## Problem to solve
Whenever a picture appears in the data, skip it and write out all other material exactly.
#### Records supplied ####
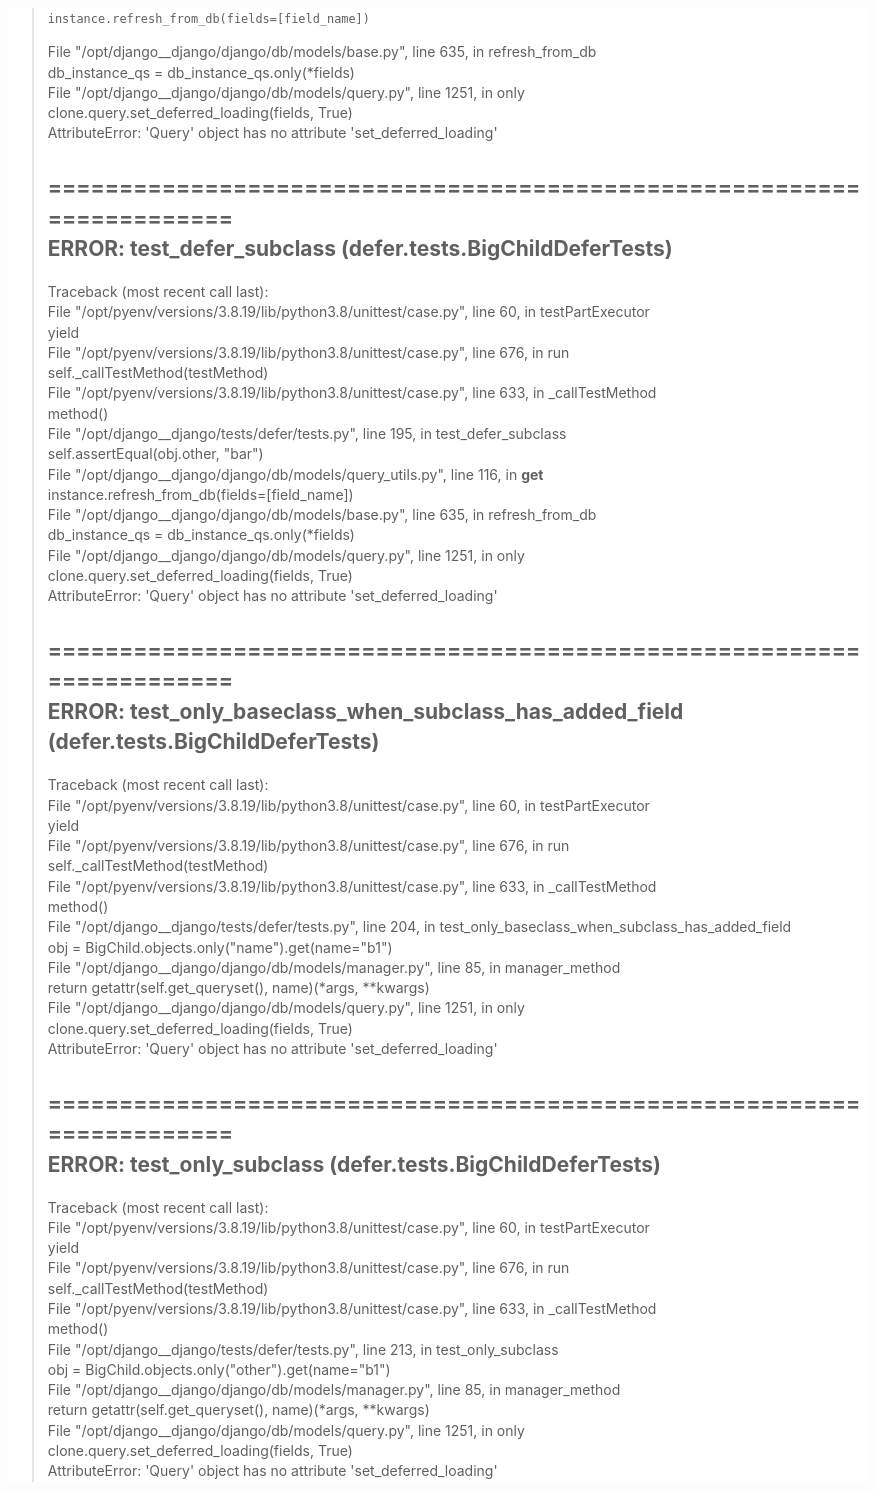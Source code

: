 >     instance.refresh_from_db(fields=[field_name])  
>   File "/opt/django__django/django/db/models/base.py", line 635, in refresh_from_db  
>     db_instance_qs = db_instance_qs.only(*fields)  
>   File "/opt/django__django/django/db/models/query.py", line 1251, in only  
>     clone.query.set_deferred_loading(fields, True)  
> AttributeError: 'Query' object has no attribute 'set_deferred_loading'  
>   
> ======================================================================  
> ERROR: test_defer_subclass (defer.tests.BigChildDeferTests)  
> ----------------------------------------------------------------------  
> Traceback (most recent call last):  
>   File "/opt/pyenv/versions/3.8.19/lib/python3.8/unittest/case.py", line 60, in testPartExecutor  
>     yield  
>   File "/opt/pyenv/versions/3.8.19/lib/python3.8/unittest/case.py", line 676, in run  
>     self._callTestMethod(testMethod)  
>   File "/opt/pyenv/versions/3.8.19/lib/python3.8/unittest/case.py", line 633, in _callTestMethod  
>     method()  
>   File "/opt/django__django/tests/defer/tests.py", line 195, in test_defer_subclass  
>     self.assertEqual(obj.other, "bar")  
>   File "/opt/django__django/django/db/models/query_utils.py", line 116, in __get__  
>     instance.refresh_from_db(fields=[field_name])  
>   File "/opt/django__django/django/db/models/base.py", line 635, in refresh_from_db  
>     db_instance_qs = db_instance_qs.only(*fields)  
>   File "/opt/django__django/django/db/models/query.py", line 1251, in only  
>     clone.query.set_deferred_loading(fields, True)  
> AttributeError: 'Query' object has no attribute 'set_deferred_loading'  
>   
> ======================================================================  
> ERROR: test_only_baseclass_when_subclass_has_added_field (defer.tests.BigChildDeferTests)  
> ----------------------------------------------------------------------  
> Traceback (most recent call last):  
>   File "/opt/pyenv/versions/3.8.19/lib/python3.8/unittest/case.py", line 60, in testPartExecutor  
>     yield  
>   File "/opt/pyenv/versions/3.8.19/lib/python3.8/unittest/case.py", line 676, in run  
>     self._callTestMethod(testMethod)  
>   File "/opt/pyenv/versions/3.8.19/lib/python3.8/unittest/case.py", line 633, in _callTestMethod  
>     method()  
>   File "/opt/django__django/tests/defer/tests.py", line 204, in test_only_baseclass_when_subclass_has_added_field  
>     obj = BigChild.objects.only("name").get(name="b1")  
>   File "/opt/django__django/django/db/models/manager.py", line 85, in manager_method  
>     return getattr(self.get_queryset(), name)(*args, **kwargs)  
>   File "/opt/django__django/django/db/models/query.py", line 1251, in only  
>     clone.query.set_deferred_loading(fields, True)  
> AttributeError: 'Query' object has no attribute 'set_deferred_loading'  
>   
> ======================================================================  
> ERROR: test_only_subclass (defer.tests.BigChildDeferTests)  
> ----------------------------------------------------------------------  
> Traceback (most recent call last):  
>   File "/opt/pyenv/versions/3.8.19/lib/python3.8/unittest/case.py", line 60, in testPartExecutor  
>     yield  
>   File "/opt/pyenv/versions/3.8.19/lib/python3.8/unittest/case.py", line 676, in run  
>     self._callTestMethod(testMethod)  
>   File "/opt/pyenv/versions/3.8.19/lib/python3.8/unittest/case.py", line 633, in _callTestMethod  
>     method()  
>   File "/opt/django__django/tests/defer/tests.py", line 213, in test_only_subclass  
>     obj = BigChild.objects.only("other").get(name="b1")  
>   File "/opt/django__django/django/db/models/manager.py", line 85, in manager_method  
>     return getattr(self.get_queryset(), name)(*args, **kwargs)  
>   File "/opt/django__django/django/db/models/query.py", line 1251, in only  
>     clone.query.set_deferred_loading(fields, True)  
> AttributeError: 'Query' object has no attribute 'set_deferred_loading'  
>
####
## Answer box
Source code

: >     instance.refresh_from_db(fields=[field_name])  
>   File "/opt/django__django/django/db/models/base.py", line 635, in refresh_from_db  
>     db_instance_qs = db_instance_qs.only(*fields)  
>   File "/opt/django__django/django/db/models/query.py", line 1251, in only  
>     clone.query.set_deferred_loading(fields, True)  
> AttributeError: 'Query' object has no attribute 'set_deferred_loading'  
>   
> ======================================================================  
> ERROR: test_defer_subclass (defer.tests.BigChildDeferTests)  
> ----------------------------------------------------------------------  
> Traceback (most recent call last):  
>   File "/opt/pyenv/versions/3.8.19/lib/python3.8/unittest/case.py", line 60, in testPartExecutor  
>     yield  
>   File "/opt/pyenv/versions/3.8.19/lib/python3.8/unittest/case.py", line 676, in run  
>     self._callTestMethod(testMethod)  
>   File "/opt/pyenv/versions/3.8.19/lib/python3.8/unittest/case.py", line 633, in _callTestMethod  
>     method()  
>   File "/opt/django__django/tests/defer/tests.py", line 195, in test_defer_subclass  
>     self.assertEqual(obj.other, "bar")  
>   File "/opt/django__django/django/db/models/query_utils.py", line 116, in __get__  
>     instance.refresh_from_db(fields=[field_name])  
>   File "/opt/django__django/django/db/models/base.py", line 635, in refresh_from_db  
>     db_instance_qs = db_instance_qs.only(*fields)  
>   File "/opt/django__django/django/db/models/query.py", line 1251, in only  
>     clone.query.set_deferred_loading(fields, True)  
> AttributeError: 'Query' object has no attribute 'set_deferred_loading'  
>   
> ======================================================================  
> ERROR: test_only_baseclass_when_subclass_has_added_field (defer.tests.BigChildDeferTests)  
> ----------------------------------------------------------------------  
> Traceback (most recent call last):  
>   File "/opt/pyenv/versions/3.8.19/lib/python3.8/unittest/case.py", line 60, in testPartExecutor  
>     yield  
>   File "/opt/pyenv/versions/3.8.19/lib/python3.8/unittest/case.py", line 676, in run  
>     self._callTestMethod(testMethod)  
>   File "/opt/pyenv/versions/3.8.19/lib/python3.8/unittest/case.py", line 633, in _callTestMethod  
>     method()  
>   File "/opt/django__django/tests/defer/tests.py", line 204, in test_only_baseclass_when_subclass_has_added_field  
>     obj = BigChild.objects.only("name").get(name="b1")  
>   File "/opt/django__django/django/db/models/manager.py", line 85, in manager_method  
>     return getattr(self.get_queryset(), name)(*args, **kwargs)  
>   File "/opt/django__django/django/db/models/query.py", line 1251, in only  
>     clone.query.set_deferred_loading(fields, True)  
> AttributeError: 'Query' object has no attribute 'set_deferred_loading'  
>   
> ======================================================================  
> ERROR: test_only_subclass (defer.tests.BigChildDeferTests)  
> ----------------------------------------------------------------------  
> Traceback (most recent call last):  
>   File "/opt/pyenv/versions/3.8.19/lib/python3.8/unittest/case.py", line 60, in testPartExecutor  
>     yield  
>   File "/opt/pyenv/versions/3.8.19/lib/python3.8/unittest/case.py", line 676, in run  
>     self._callTestMethod(testMethod)  
>   File "/opt/pyenv/versions/3.8.19/lib/python3.8/unittest/case.py", line 633, in _callTestMethod  
>     method()  
>   File "/opt/django__django/tests/defer/tests.py", line 213, in test_only_subclass  
>     obj = BigChild.objects.only("other").get(name="b1")  
>   File "/opt/django__django/django/db/models/manager.py", line 85, in manager_method  
>     return getattr(self.get_queryset(), name)(*args, **kwargs)  
>   File "/opt/django__django/django/db/models/query.py", line 1251, in only  
>     clone.query.set_deferred_loading(fields, True)  
> AttributeError: 'Query' object has no attribute 'set_deferred_loading'  
>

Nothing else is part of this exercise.